Heaven and earth will
pass away, but my words will
never pass away

Interesting that the verse, Matthew 24:35 in the New International Version has 17 syllables.

Tailor made for the job of today’s haiku.

Tailor made when I have been thinking about what and how and who will last in all of the this.

Celebrated 244 years since the signing of the Declaration of Independence the other day.

There has been a national discussion of late on the country’s history.

Its’ meaning.

Its’ representation through those 244 years.

Most of the discussion is on how we should remember our own history.

I cannot help thinking of our 244 years of history without thinking of some odd factoids that float around in my brain.

One of them concerns the family of one Guy of Lusignan.

Friend Guy bought the island of Cyprus from the Knights Templar back 1192.

It was during the Crusades and Guy more or less side stepped over the fighting for Jerusalem and with the backing of Richard the Lionhearted, established him and his family as the King of the Kingdom of Cyprus.

Guy and his heirs ruled Cyprus for almost 300 years, staying in charge until 1489.

Ever hear of Guy?

The other factoid I think about is an anecdote about John K. Galbraith.

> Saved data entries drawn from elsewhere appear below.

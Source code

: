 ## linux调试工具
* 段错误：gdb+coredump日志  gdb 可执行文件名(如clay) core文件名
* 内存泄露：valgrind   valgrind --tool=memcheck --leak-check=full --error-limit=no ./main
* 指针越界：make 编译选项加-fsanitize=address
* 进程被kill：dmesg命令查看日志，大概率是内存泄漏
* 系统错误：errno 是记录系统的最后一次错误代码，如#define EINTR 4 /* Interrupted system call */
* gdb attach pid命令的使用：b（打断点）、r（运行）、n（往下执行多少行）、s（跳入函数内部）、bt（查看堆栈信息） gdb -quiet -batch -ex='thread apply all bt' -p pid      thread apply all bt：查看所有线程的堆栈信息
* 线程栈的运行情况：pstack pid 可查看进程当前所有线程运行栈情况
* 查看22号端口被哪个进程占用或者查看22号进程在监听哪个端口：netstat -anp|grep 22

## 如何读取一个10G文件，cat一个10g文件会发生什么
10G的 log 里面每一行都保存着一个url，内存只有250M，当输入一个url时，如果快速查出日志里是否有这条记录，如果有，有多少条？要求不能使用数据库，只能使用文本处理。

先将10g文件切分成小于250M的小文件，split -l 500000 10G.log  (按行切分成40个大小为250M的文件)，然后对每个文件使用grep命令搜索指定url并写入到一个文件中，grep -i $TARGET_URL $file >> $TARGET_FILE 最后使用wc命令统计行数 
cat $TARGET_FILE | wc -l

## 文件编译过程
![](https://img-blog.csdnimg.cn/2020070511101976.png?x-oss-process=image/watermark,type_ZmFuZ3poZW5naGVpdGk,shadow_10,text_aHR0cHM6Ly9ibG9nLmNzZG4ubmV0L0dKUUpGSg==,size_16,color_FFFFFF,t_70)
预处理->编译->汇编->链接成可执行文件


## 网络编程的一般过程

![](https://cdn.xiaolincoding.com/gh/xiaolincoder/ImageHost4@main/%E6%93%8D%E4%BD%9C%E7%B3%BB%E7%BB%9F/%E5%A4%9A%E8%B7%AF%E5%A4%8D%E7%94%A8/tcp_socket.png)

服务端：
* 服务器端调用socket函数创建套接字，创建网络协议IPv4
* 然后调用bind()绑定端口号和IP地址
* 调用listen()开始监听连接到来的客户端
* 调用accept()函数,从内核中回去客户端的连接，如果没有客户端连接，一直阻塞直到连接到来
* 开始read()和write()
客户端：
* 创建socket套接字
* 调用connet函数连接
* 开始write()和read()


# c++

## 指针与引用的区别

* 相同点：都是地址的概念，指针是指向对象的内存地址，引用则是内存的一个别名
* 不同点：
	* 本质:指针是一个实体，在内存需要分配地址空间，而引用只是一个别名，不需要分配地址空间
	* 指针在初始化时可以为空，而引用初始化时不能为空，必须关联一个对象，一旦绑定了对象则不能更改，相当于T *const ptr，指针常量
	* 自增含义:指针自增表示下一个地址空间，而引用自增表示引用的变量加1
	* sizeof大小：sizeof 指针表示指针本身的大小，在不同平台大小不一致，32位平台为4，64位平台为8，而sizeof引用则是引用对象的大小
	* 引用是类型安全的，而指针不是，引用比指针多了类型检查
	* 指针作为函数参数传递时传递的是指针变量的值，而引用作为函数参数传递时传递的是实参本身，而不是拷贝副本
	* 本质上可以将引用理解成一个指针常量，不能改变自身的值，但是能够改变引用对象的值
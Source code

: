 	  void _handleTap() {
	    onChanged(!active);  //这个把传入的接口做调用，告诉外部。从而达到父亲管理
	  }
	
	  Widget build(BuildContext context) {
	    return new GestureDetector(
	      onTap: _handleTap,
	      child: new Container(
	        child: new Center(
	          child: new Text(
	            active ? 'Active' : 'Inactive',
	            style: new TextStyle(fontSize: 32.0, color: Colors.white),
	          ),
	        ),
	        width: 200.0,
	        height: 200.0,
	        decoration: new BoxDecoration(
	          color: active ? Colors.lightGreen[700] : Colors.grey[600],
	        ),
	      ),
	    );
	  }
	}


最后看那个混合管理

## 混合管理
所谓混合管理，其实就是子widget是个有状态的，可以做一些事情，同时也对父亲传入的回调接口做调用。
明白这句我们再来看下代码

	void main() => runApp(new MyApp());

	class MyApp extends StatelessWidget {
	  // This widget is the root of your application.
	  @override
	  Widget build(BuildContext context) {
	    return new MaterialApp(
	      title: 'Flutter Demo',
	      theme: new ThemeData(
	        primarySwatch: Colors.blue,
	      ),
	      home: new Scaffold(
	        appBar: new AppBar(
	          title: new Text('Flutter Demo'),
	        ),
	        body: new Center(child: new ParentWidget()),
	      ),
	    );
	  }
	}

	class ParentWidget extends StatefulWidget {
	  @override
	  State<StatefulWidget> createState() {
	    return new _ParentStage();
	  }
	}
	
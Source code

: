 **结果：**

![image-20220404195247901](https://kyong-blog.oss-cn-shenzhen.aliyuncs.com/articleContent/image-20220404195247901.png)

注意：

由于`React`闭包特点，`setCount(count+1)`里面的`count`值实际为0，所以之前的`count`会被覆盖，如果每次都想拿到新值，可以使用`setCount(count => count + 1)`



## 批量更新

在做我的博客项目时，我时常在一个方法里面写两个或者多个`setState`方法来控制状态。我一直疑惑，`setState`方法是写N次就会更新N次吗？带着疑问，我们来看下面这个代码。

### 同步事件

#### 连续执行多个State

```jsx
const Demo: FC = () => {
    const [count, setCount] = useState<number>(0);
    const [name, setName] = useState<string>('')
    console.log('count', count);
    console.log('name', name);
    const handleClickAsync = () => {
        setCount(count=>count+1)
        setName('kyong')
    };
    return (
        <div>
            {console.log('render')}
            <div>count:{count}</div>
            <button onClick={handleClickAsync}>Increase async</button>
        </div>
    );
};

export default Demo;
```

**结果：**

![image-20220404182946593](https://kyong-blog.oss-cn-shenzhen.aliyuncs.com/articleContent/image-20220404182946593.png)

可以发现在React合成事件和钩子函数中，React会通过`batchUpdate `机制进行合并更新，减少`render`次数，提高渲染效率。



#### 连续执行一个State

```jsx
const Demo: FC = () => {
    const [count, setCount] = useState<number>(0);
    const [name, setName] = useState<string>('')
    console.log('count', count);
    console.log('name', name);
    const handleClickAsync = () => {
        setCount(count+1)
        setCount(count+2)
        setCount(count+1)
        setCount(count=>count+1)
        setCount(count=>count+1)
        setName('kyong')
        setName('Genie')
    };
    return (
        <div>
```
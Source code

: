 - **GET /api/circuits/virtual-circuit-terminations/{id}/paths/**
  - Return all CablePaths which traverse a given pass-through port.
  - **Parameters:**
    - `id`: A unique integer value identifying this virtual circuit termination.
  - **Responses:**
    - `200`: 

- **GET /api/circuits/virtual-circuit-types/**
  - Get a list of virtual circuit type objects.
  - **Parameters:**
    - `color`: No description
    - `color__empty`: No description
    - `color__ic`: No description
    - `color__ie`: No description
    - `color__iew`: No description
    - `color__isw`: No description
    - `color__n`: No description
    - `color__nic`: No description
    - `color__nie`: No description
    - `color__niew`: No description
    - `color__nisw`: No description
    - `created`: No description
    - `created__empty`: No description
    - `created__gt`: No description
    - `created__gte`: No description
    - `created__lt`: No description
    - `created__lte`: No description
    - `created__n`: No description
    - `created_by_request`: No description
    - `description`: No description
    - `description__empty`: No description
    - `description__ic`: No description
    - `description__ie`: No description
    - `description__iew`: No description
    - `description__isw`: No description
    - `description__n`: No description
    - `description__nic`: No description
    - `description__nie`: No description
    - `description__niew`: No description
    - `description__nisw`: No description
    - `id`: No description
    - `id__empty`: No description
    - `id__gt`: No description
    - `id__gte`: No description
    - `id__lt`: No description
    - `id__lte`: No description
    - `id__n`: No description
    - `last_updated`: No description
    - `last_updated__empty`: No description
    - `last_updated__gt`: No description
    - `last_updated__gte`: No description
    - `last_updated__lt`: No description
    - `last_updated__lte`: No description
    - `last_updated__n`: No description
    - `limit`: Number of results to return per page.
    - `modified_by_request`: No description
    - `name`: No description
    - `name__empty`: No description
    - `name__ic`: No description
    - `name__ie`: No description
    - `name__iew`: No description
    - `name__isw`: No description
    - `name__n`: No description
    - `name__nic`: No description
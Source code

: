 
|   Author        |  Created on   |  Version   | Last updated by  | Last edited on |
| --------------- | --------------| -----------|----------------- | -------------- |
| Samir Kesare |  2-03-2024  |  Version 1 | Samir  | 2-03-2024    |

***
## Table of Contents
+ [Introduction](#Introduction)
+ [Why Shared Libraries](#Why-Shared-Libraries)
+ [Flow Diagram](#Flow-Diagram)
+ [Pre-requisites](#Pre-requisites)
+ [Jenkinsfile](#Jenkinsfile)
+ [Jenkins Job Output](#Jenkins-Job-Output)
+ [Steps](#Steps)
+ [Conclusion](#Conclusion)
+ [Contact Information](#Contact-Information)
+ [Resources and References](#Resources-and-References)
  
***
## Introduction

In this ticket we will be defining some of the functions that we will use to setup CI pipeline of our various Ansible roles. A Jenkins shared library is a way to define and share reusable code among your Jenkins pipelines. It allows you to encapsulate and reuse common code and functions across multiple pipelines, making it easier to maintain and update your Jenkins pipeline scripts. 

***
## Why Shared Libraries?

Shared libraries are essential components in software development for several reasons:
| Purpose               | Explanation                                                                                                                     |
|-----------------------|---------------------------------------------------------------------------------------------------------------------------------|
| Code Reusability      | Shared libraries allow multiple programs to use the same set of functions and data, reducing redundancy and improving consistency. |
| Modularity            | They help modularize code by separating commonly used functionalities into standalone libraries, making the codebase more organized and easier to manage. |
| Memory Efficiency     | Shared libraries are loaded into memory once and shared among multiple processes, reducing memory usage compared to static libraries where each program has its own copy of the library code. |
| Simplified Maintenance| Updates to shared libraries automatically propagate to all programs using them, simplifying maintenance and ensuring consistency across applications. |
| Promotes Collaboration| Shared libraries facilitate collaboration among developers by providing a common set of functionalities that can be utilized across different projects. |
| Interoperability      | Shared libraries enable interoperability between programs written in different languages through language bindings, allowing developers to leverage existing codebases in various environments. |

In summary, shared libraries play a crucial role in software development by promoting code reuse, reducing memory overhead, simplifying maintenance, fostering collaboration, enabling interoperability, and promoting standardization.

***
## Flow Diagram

It really bothers me because I cannot come up with a citation.

I know I read it and that I read it several times, but I cannot come up with the book I read it in.

Never the less, I repeat the story for you now.

In 1957, Mr. Galbraith found himself working for Indian Statistical Institute (ISI) and part of a project to go out into rural India and make a statistical abstract that showed the impact on rural India in the 10 years since the end of British Colonial rule.

The Brits had run India as a colonial cottage industry for 350 years.

Over night they were gone.

Now 10 years later, it was time to assess the damage or the benefit to the rural parts of India.

It was easy to look at the major cities and population centers, but how it the removal of 350 years of British rule changed lives in rural India.

Mr. Galbraith recounted that the survey went on for a month or two and all the research teams were called back.

There was a problem with the research.

The problem was that when they got into the small town and villages, far away from the city centers, and asked, “How has life been since the British?”

The answer again and again in town after town was, “Who?”

So we are 244 years old.

Maybe we should start to worry IF we are remembered, not how.